Dystopia for the Duration

The Philosophy of the Coronavirus Pandemic, Part 4

by Robert Tracinski

The question of what we ought to do during the pandemic has been partly superseded what we are required to do by the government. I say "partly," because the shutdown orders would be impossible to enforce without a high degree of voluntary cooperation. Yet this raises the question of the proper role of government in a pandemic.

David French provides an overview of the existing legal precedent on this. The upshot is this: The federal government, having been created out of the union of the state governments, has only the specifically enumerated powers given to it in the Constitution. (In theory--in practice, that limitation has been ignored for a long time.) This is why, despite President Trump's pretensions on this issue, he can neither order the states to shut down nor order them to reopen.

The state governments, on the other hand, being the original sources of sovereignty, are not limited to specific, enumerated powers. They have a "police power" that includes--well, anything that they consider to be for the public good. "A governor or state legislature can often act without a specific grant of power. The power to act is presumed, absent a specific limitation." This includes the power to impose quarantines and other public health regulations.

French is looking at this as a lawyer and not as a political philosopher, but from the perspective of political philosophy, this notion of a plenipotentiary "police power" is a barbarous relic left over from absolutist theories of government.

Let's look at this instead from a Lockean/Objectivist perspective, in which the individual is the original source of sovereignty, and the only legitimate power of government at any level is to protect the individual's rights against the threat of physical coercion. From that perspective, what is the basis for government power in a pandemic?

I think this is something that has already been well established by pro-liberty philosophers. To knowingly or negligently subject another person to infection with a deadly pathogen falls under the category of the initiation of physical force--like dumping toxic waste on another person's property.

Take the case of "Typhoid Mary," an asymptomatic carrier of a deadly pathogen. (The theory is that she harbored a reservoir of bacteria in her gall bladder.) She was released from quarantine in 1910, but she repeatedly broke her promise to stop working as a cook and ended up spreading the disease far and wide and killing at least two more people. She was eventually returned to quarantine and spent decades there for the protection of others. This is an unusual case, to be sure--someone who carries a disease for decades and refuses to exercise any precautions. But it is a case that pretty clearly falls under the government's function of protecting individual rights.

The application of this principle is contextual and relates to the point I made at the beginning of this series about "normal life" versus emergencies. For diseases that are less deadly and less contagious, it is not reasonable for government to impose any special measures. That's why those who want to dismiss COVID-19 compare it to the flu, because the flu is a known and familiar disease, one that we have all decided is "normal." So we chalk up the flu as one of the ordinary risks of social interaction, and while we take preventive measures, the burden generally falls on the vulnerable and infirm to sequester themselves.
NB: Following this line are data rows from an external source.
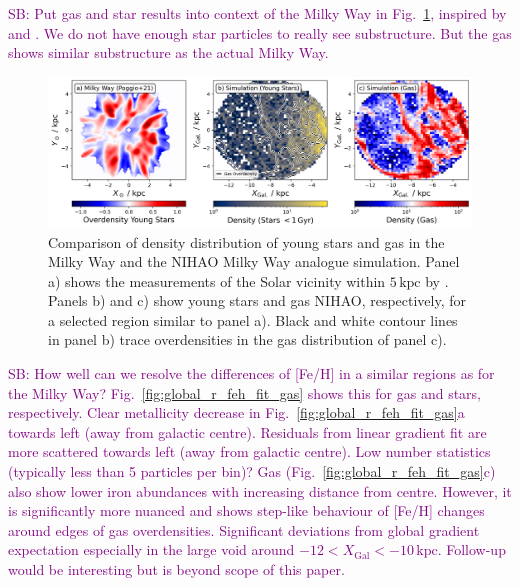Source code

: \documentclass[fleqn,usenatbib]{mnras}
\newcommand{\SB}[1]{{\textcolor{purple}{SB: #1}}}
\begin{document}
\SB{Put gas and star results into context of the Milky Way in Fig.~\ref{fig:overdensities_mw_vs_nihao}, inspired by \citet{Poggio2021} and \citet{Hackshaw2024}. We do not have enough star particles to really see substructure. But the gas shows similar substructure as the actual Milky Way.}

\begin{figure}
    \centering
    \includegraphics[width=\textwidth]{figures/overdensities_mw_vs_nihao.png}
    \caption{Comparison of density distribution of young stars and gas in the Milky Way and the NIHAO Milky Way analogue simulation. Panel a) shows the measurements of the Solar vicinity within $5\,\mathrm{kpc}$ by \citet{Poggio2021}. Panels b) and c) show young stars and gas NIHAO, respectively, for a selected region similar to panel a). Black and white contour lines in panel b) trace overdensities in the gas distribution of panel c).}
    \label{fig:overdensities_mw_vs_nihao}
\end{figure}

\SB{How well can we resolve the differences of [Fe/H] in a similar regions as for the Milky Way? Fig.~\ref{fig:global_r_feh_fit_gas} shows this for gas and stars, respectively. Clear metallicity decrease in Fig.~\ref{fig:global_r_feh_fit_gas}a towards left (away from galactic centre). Residuals from linear gradient fit are more scattered towards left (away from galactic centre). Low number statistics (typically less than 5 particles per bin)? Gas (Fig.~\ref{fig:global_r_feh_fit_gas}c) also show lower iron abundances with increasing distance from centre. However, it is significantly more nuanced and shows step-like behaviour of [Fe/H] changes around edges of gas overdensities. Significant deviations from global gradient expectation especially in the large void around $-12 < X_\mathrm{Gal} < -10\,\mathrm{kpc}$. Follow-up would be interesting but is beyond scope of this paper.}
\end{document}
I've already made clear in earlier installments why COVID-19 is a threat at least an order of magnitude greater than this, and we don't have to rely on uncertain estimates about morality rates. Somebody has put together a helpful set of graphs showing actual COVID-19 deaths versus other ordinary causes of death--flu, car accidents, heart disease--and the results are pretty definitive. This is a threat to human life that is out of the ordinary.

So this is a pretty clear case where the quarantine powers of the government apply, where the government can tell you: if you are infected, you have no right to endanger others. You are required to quarantine yourself until you are no longer contagious.

But COVID-19 presents us with a very difficult twist. If this were a case where we could identify specific individuals who are infected and put them in quarantine for just a few weeks, I don't think anyone would be arguing about it. The problem is that COVID-19 has a large number of asymptomatic carriers, and we don't yet have a good enough testing system to identify them.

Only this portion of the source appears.